NP chunking on the dataset of CoNLL2000 shared task with FlexCRFs (using second-order Markov CRFs)
Raw training data file (section 15-18 of WSJ):	train.txt (gzip)	provided by users
Raw testing data file (section 20 of WSJ):	test.txt (gzip)	provided by users
Training data after performing feature selection:	train.tagged (gzip)	preparing by using "chunkingfeasel" utility
Testing data after performing feature selection:	test.tagged (gzip)	preparing by using "chunkingfeasel" utility
Option file for CRF model:	option.txt	prepared by users
Output CRF model file (containing the model parameters):	model.txt (gzip)	automatically generated after training
Ouput training log file (saving information during training):	trainlog.txt	automatically generated during training
Output of final testing data:	test.tagged.model (gzip)	automatically generated after training
The highest phrase-based result: precision = 94.70%, recall = 94.44%, and F1-score = 94.57%(at iteration 70th)

The results of NP chunking with FlexCRFs (using second-order Markov dependency) on the dataset of the CoNLL2000 shared task are presented in the above table. Please see the manual for how to run the experiment.

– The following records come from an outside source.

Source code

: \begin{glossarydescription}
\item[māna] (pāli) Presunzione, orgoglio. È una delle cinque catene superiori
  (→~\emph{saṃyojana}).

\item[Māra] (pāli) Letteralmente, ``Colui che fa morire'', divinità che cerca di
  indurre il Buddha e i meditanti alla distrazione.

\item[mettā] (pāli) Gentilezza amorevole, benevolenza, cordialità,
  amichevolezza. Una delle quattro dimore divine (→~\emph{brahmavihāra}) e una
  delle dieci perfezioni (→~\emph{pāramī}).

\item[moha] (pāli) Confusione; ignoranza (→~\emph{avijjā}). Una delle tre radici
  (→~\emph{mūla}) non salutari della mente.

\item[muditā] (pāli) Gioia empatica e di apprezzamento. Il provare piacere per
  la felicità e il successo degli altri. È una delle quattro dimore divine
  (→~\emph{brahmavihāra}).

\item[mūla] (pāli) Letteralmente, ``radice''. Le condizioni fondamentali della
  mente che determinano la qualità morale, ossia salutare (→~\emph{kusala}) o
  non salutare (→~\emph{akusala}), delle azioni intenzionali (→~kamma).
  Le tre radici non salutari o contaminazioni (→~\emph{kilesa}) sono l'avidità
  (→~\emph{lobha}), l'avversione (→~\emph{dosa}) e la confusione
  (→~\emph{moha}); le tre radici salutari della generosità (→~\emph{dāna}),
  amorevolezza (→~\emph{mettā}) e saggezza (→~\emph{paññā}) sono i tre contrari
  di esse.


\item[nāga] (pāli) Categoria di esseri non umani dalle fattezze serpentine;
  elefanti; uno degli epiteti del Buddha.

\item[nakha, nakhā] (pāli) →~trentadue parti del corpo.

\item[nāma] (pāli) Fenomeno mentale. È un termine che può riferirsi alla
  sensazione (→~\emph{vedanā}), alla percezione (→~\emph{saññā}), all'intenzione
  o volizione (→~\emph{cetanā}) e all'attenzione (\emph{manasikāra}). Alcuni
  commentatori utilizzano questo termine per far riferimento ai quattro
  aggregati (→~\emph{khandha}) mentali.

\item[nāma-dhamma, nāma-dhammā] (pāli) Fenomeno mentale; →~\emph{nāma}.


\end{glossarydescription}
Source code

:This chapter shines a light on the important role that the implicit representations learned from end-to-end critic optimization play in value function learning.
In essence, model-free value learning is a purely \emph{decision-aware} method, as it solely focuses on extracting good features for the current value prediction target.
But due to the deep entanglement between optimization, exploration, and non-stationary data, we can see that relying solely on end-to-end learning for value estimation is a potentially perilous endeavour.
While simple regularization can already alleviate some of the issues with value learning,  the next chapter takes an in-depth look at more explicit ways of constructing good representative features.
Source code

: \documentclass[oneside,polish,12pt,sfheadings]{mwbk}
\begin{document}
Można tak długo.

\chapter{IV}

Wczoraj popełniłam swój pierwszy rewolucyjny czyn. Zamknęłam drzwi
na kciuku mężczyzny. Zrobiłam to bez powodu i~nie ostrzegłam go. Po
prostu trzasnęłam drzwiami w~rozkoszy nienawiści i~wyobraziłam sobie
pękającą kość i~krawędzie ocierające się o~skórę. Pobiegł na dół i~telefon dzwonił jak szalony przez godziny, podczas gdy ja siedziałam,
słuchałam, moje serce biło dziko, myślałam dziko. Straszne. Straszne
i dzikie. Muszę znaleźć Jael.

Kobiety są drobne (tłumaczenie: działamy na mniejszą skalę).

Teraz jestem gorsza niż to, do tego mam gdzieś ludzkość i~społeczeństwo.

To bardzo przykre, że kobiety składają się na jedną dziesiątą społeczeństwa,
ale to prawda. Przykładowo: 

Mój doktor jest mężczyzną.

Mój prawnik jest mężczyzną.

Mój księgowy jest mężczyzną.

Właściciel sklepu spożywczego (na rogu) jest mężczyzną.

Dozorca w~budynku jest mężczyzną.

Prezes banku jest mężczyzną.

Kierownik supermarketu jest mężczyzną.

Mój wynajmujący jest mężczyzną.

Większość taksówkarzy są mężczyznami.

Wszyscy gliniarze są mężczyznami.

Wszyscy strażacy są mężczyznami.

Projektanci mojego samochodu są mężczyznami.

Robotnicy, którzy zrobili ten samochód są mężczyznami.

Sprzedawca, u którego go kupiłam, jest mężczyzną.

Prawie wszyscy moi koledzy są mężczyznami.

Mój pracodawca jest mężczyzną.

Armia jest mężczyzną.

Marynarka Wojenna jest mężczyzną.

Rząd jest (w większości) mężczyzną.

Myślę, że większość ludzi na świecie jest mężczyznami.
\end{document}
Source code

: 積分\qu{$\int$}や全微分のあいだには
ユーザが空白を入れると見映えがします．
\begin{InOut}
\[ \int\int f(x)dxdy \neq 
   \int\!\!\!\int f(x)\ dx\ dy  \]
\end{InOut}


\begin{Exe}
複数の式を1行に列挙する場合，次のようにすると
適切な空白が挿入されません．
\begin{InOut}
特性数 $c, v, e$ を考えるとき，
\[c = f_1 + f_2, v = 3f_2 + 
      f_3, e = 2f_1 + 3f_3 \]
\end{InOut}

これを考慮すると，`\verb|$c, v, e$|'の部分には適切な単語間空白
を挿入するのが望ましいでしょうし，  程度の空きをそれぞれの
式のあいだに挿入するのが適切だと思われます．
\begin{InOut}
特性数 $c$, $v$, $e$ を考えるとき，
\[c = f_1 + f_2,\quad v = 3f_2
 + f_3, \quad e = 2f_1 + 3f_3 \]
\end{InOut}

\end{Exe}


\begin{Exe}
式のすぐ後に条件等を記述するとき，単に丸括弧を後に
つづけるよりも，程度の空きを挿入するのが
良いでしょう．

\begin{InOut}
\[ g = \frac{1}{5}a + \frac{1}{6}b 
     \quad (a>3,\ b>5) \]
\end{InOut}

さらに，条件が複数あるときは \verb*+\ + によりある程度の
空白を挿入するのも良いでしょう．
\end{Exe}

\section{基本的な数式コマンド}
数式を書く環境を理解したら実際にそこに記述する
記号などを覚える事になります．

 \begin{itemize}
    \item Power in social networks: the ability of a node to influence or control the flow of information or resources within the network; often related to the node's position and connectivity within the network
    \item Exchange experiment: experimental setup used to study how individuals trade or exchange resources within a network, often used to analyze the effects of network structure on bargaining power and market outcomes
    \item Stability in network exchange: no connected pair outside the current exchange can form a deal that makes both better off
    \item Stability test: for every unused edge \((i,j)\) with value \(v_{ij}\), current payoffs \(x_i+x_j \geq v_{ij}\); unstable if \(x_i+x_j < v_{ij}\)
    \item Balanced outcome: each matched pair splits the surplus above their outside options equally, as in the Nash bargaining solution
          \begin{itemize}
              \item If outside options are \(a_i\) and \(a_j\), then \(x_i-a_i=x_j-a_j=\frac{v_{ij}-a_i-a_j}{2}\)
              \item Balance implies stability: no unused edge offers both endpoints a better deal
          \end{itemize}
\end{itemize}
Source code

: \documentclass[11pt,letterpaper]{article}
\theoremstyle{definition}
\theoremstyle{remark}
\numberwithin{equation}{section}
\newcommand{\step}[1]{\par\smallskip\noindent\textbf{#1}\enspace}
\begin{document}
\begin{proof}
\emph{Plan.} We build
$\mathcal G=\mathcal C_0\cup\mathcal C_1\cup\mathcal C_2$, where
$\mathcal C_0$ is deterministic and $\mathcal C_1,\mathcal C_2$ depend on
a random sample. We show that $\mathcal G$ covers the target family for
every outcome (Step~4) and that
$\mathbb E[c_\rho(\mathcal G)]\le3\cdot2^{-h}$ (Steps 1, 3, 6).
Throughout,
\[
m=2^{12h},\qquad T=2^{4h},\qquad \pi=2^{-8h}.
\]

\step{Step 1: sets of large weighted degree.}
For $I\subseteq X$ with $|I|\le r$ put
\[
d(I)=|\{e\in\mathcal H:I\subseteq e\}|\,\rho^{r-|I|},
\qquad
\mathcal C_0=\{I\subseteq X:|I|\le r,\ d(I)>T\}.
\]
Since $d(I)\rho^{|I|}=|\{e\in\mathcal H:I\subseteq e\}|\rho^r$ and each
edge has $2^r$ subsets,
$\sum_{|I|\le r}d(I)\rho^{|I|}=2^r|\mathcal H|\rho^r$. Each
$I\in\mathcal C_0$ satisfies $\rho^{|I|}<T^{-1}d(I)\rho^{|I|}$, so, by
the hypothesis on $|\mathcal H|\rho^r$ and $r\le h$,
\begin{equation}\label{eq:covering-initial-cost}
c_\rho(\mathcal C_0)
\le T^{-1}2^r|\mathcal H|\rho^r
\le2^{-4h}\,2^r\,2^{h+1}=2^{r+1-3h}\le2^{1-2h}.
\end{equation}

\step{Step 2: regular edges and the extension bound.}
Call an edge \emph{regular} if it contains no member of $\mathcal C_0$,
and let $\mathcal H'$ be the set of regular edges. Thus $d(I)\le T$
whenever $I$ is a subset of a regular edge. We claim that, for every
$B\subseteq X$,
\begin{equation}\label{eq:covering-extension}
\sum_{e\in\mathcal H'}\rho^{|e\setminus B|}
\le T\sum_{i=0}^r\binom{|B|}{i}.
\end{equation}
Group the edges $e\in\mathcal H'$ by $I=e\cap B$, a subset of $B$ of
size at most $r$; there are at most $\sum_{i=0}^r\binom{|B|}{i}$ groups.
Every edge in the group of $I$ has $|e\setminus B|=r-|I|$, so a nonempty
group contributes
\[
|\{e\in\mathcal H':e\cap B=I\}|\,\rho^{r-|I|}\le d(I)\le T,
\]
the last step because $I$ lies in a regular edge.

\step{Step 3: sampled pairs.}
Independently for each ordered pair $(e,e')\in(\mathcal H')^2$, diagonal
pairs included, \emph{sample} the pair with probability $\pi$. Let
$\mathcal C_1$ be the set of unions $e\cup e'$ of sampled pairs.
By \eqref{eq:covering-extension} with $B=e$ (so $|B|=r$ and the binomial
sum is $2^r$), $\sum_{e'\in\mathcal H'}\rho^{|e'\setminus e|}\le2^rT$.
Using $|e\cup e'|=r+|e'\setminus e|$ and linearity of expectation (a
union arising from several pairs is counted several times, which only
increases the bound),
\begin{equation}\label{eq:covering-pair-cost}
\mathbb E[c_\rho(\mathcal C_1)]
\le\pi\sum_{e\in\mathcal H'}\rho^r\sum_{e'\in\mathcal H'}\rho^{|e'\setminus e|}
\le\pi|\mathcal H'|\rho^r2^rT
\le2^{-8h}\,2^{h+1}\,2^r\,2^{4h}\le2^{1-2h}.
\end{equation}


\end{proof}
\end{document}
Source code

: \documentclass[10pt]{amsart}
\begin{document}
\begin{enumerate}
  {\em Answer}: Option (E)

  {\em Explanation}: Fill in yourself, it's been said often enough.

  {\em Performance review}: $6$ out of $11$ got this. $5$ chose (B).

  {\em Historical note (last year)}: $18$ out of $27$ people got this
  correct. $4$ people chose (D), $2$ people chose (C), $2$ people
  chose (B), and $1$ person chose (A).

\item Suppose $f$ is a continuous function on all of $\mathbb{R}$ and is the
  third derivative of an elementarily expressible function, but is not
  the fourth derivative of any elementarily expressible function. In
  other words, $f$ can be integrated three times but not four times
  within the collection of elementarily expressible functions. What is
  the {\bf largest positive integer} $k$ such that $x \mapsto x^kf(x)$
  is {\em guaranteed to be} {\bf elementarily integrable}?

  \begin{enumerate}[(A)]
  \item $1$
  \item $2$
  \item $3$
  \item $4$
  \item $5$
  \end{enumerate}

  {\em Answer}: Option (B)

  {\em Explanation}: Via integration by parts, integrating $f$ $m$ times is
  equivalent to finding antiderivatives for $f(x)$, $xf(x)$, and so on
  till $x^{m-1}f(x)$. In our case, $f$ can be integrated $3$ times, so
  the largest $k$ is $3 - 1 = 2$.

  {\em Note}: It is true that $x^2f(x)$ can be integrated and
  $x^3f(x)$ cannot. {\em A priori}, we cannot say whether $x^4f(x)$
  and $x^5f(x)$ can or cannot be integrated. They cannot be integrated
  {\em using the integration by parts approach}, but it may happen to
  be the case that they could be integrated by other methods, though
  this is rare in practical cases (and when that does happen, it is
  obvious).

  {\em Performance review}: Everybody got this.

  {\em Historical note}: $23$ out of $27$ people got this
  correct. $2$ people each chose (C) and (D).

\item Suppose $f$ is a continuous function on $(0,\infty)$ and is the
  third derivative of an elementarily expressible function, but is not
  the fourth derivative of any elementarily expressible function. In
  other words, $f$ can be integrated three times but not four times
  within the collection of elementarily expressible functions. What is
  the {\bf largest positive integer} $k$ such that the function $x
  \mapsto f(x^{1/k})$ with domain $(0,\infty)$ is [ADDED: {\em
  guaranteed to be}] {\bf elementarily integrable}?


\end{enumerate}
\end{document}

All-phrase chunking with PCRFs

Text chunking (also known as phrase chunking, phrase recognition, or shallow parsing) - an intermediate step towards full parsing of natural language - recognizes phrase types (e.g., noun phrase - NP, verb phrase - VP, prepositional phrase - PP, etc.) in input text sentences. We performed chunking task on the dataset of the CoNLL2000 shared task using PCRFs on 90 parallel processors of a Cray XT3 system. The experimental settings and results are given in the following table. Please see the manual document for a complete instruction of how to run the experiment on massively parallel systems.

All-phrase chunking on the dataset of CoNLL2000 shared task with PCRFs (using second-order Markov CRFs)
Raw training data file (section 15-18 of WSJ):	train.txt (gzip)	provided by users
Raw testing data file (section 20 of WSJ):	test.txt (gzip)	provided by users
Training data after performing feature selection:	train.tagged (gzip)	preparing by using "chunkingfeasel" utility
Testing data after performing feature selection:	test.tagged (gzip)	preparing by using "chunkingfeasel" utility
Option file for CRF model:	option.txt	prepared by users
Output CRF model file (containing the model parameters):	model.txt (gzip)	automatically generated after training
Ouput training log file (saving information during training):	trainlog.txt	automatically generated during training
Output of final testing data:	test.tagged.model (gzip)	automatically generated after training
The highest phrase-based result: precision = 94.11%, recall = 93.98%, and F1-score = 94.05% (at iteration 63th)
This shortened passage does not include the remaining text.